Judgment unanimously modified, on the law, and, as modified, affirmed. Memorandum: Defendant was tried on counts of rape in the first degree, sodomy in the first degree and sexual abuse in the first degree. The jury found him guilty of three counts of coercion in the second degree as lesser included offenses. All counts in the indictment required proof of forcible compulsion (Penal Law, §§ 130.35, 130.50, 130.65) which was then defined, in part, as “a threat, express or implied, that places a person in fear of immediate death or serious physical injury to himself or another person” (Penal Law, § 130.00, former subd 8).
We find no merit to the issues raised by defendant on appeal. It was not error for the court to receive evidence of the injuries sustained by the victim when she jumped from a second-floor *1136bathroom window. The evidence was relevant and probative of the victim’s state of mind (People v Yannucci, 283 NY 546; People v Yicaretti, 54 AD2d 236; People v Bercume, 38 AD2d 356). Defendant admitted that he engaged in sexual acts with the victim but he claimed that they were performed with the victim’s consent. Proof of the victim’s injuries was probative of her claim that she actually jumped from the window rather than using a staircase, and the peril of jumping from such height was relevant to other evidence of defendant’s threats and the victim’s fear. That the sex acts preceded the injuries does not render the proof irrelevant, especially where, as here, there was such a continuum of acts and threats as to constitute one episodic incident.

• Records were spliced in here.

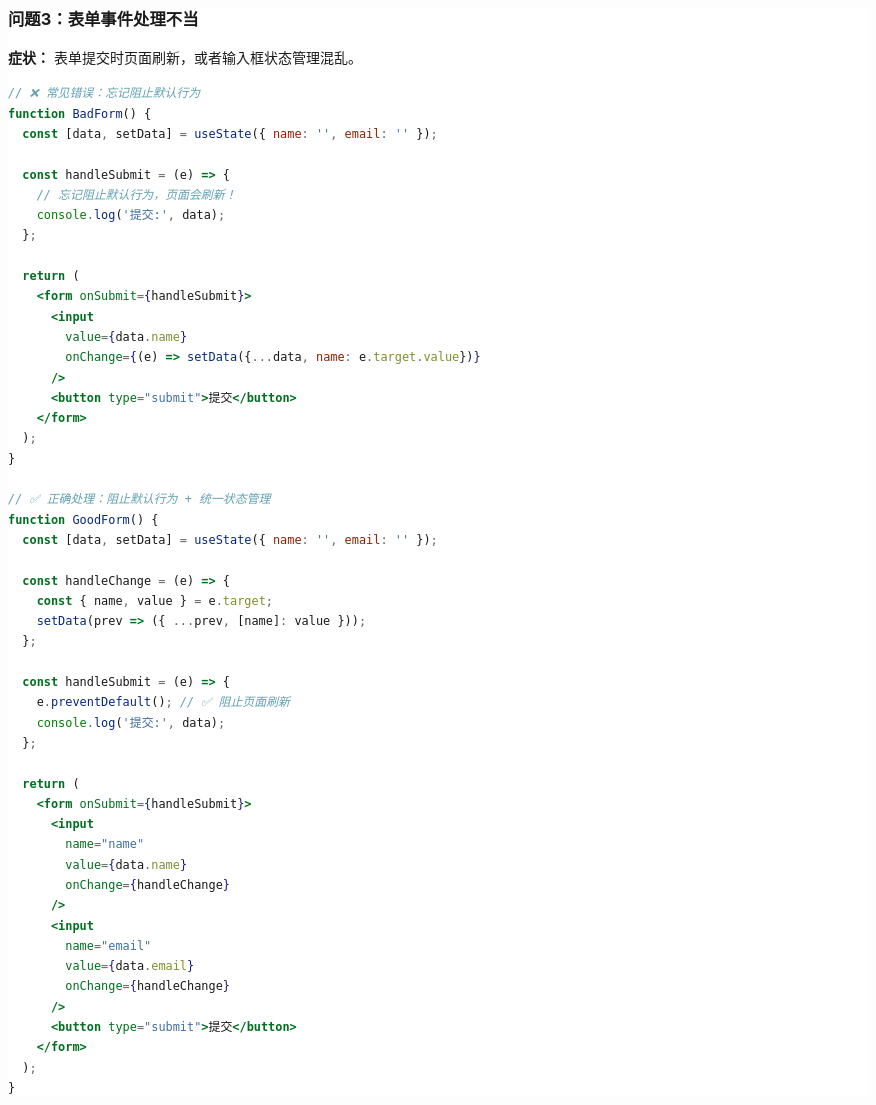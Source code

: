### 问题3：表单事件处理不当

**症状：** 表单提交时页面刷新，或者输入框状态管理混乱。

```jsx
// ❌ 常见错误：忘记阻止默认行为
function BadForm() {
  const [data, setData] = useState({ name: '', email: '' });
  
  const handleSubmit = (e) => {
    // 忘记阻止默认行为，页面会刷新！
    console.log('提交:', data);
  };
  
  return (
    <form onSubmit={handleSubmit}>
      <input 
        value={data.name}
        onChange={(e) => setData({...data, name: e.target.value})}
      />
      <button type="submit">提交</button>
    </form>
  );
}

// ✅ 正确处理：阻止默认行为 + 统一状态管理
function GoodForm() {
  const [data, setData] = useState({ name: '', email: '' });
  
  const handleChange = (e) => {
    const { name, value } = e.target;
    setData(prev => ({ ...prev, [name]: value }));
  };
  
  const handleSubmit = (e) => {
    e.preventDefault(); // ✅ 阻止页面刷新
    console.log('提交:', data);
  };
  
  return (
    <form onSubmit={handleSubmit}>
      <input 
        name="name"
        value={data.name}
        onChange={handleChange}
      />
      <input 
        name="email"
        value={data.email}
        onChange={handleChange}
      />
      <button type="submit">提交</button>
    </form>
  );
}
```
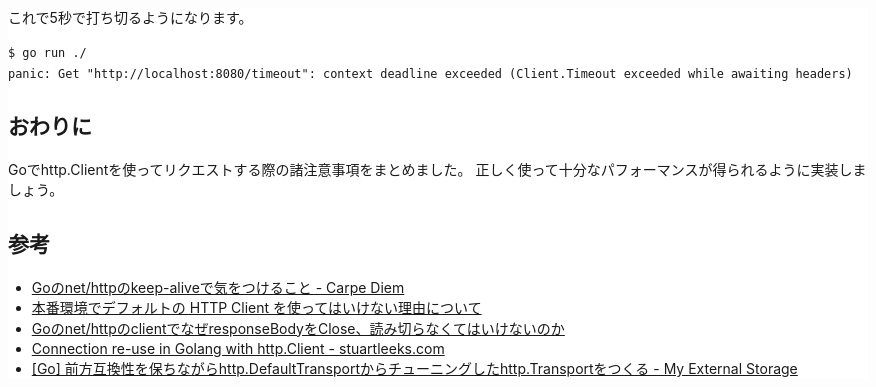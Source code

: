 これで5秒で打ち切るようになります。

```shell
$ go run ./
panic: Get "http://localhost:8080/timeout": context deadline exceeded (Client.Timeout exceeded while awaiting headers)
```

## おわりに

Goでhttp.Clientを使ってリクエストする際の諸注意事項をまとめました。
正しく使って十分なパフォーマンスが得られるように実装しましょう。

## 参考

- [Goのnet/httpのkeep-aliveで気をつけること - Carpe Diem](https://christina04.hatenablog.com/entry/go-keep-alive)
- [本番環境でデフォルトの HTTP Client を使ってはいけない理由について](https://belonginc.dev/members/mohiro/posts/http-default-client)
- [Goのnet/httpのclientでなぜresponseBodyをClose、読み切らなくてはいけないのか](https://zenn.dev/cube/articles/4ce18a672fc991)
- [Connection re-use in Golang with http.Client - stuartleeks.com](https://stuartleeks.com/posts/connection-re-use-in-golang-with-http-client/)
- [[Go] 前方互換性を保ちながらhttp.DefaultTransportからチューニングしたhttp.Transportをつくる - My External Storage](https://budougumi0617.github.io/2021/09/13/how_to_copy_default_transport/)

The court properly charged the jury that evidence of the victim’s injuries should only be considered on the issue of the victim’s state of mind, and such charge was given in addition to, not in lieu of, a proper charge on the element of defendant’s intent.

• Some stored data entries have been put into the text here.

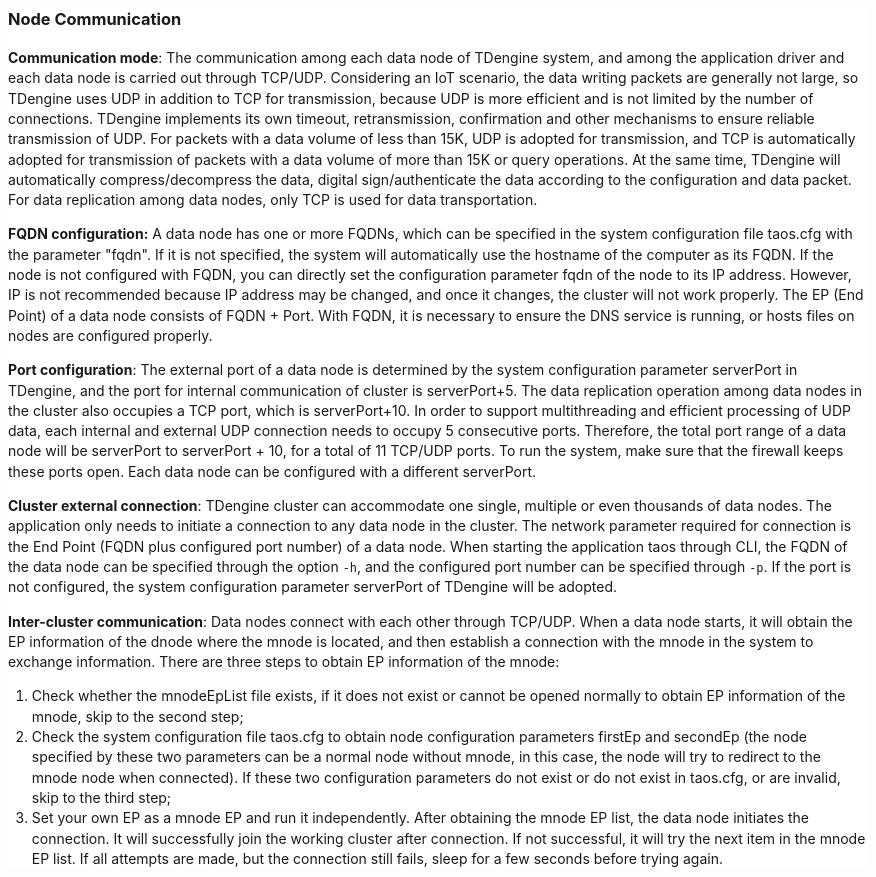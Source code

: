 ### Node Communication

**Communication mode**: The communication among each data node of TDengine system, and among the application driver and each data node is carried out through TCP/UDP. Considering an IoT scenario, the data writing packets are generally not large, so TDengine uses UDP in addition to TCP for transmission, because UDP is more efficient and is not limited by the number of connections. TDengine implements its own timeout, retransmission, confirmation and other mechanisms to ensure reliable transmission of UDP. For packets with a data volume of less than 15K, UDP is adopted for transmission, and TCP is automatically adopted for transmission of packets with a data volume of more than 15K or query operations. At the same time, TDengine will automatically compress/decompress the data, digital sign/authenticate the data according to the configuration and data packet. For data replication among data nodes, only TCP is used for data transportation.

**FQDN configuration:** A data node has one or more FQDNs, which can be specified in the system configuration file taos.cfg with the parameter "fqdn". If it is not specified, the system will automatically use the hostname of the computer as its FQDN. If the node is not configured with FQDN, you can directly set the configuration parameter fqdn of the node to its IP address. However, IP is not recommended because IP address may be changed, and once it changes, the cluster will not work properly. The EP (End Point) of a data node consists of FQDN + Port. With FQDN, it is necessary to ensure the DNS service is running, or hosts files on nodes are configured properly.

**Port configuration**: The external port of a data node is determined by the system configuration parameter serverPort in TDengine, and the port for internal communication of cluster is serverPort+5. The data replication operation among data nodes in the cluster also occupies a TCP port, which is serverPort+10. In order to support multithreading and efficient processing of UDP data, each internal and external UDP connection needs to occupy 5 consecutive ports. Therefore, the total port range of a data node will be serverPort to serverPort + 10, for a total of 11 TCP/UDP ports. To run the system, make sure that the firewall keeps these ports open. Each data node can be configured with a different serverPort.

**Cluster external connection**: TDengine cluster can accommodate one single, multiple or even thousands of data nodes. The application only needs to initiate a connection to any data node in the cluster. The network parameter required for connection is the End Point (FQDN plus configured port number) of a data node. When starting the application taos through CLI, the FQDN of the data node can be specified through the option `-h`, and the configured port number can be specified through `-p`. If the port is not configured, the system configuration parameter serverPort of TDengine will be adopted.

**Inter-cluster communication**: Data nodes connect with each other through TCP/UDP. When a data node starts, it will obtain the EP information of the dnode where the mnode is located, and then establish a connection with the mnode in the system to exchange information. There are three steps to obtain EP information of the mnode: 

1. Check whether the mnodeEpList file exists, if it does not exist or cannot be opened normally to obtain EP information of the mnode, skip to the second step; 
2. Check the system configuration file taos.cfg to obtain node configuration parameters firstEp and secondEp (the node specified by these two parameters can be a normal node without mnode, in this case, the node will try to redirect to the mnode node when connected). If these two configuration parameters do not exist or do not exist in taos.cfg, or are invalid, skip to the third step;
3. Set your own EP as a mnode EP and run it independently. After obtaining the mnode EP list, the data node initiates the connection. It will successfully join the working cluster after connection. If not successful, it will try the next item in the mnode EP list. If all attempts are made, but the connection still fails, sleep for a few seconds before trying again.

The sentence imposed upon defendant must be modified, however, by deleting the penalty assessment of $40. That part of the sentence was imposed pursuant to section 60.35 of the Penal Law which did not become effective until after the crimes charged had been committed (L 1982, ch 55, § 81). The penalty assessment is ex post facto as applied (US Const, art I, § 10; Lindsey v Washington, 301 US 397). (Appeal from judgment of Monroe County Court, Bergin, J. — coercion, second degree.) Present — Dillon, P. J., Green, O’Donnell, Moule and Schnepp, JJ.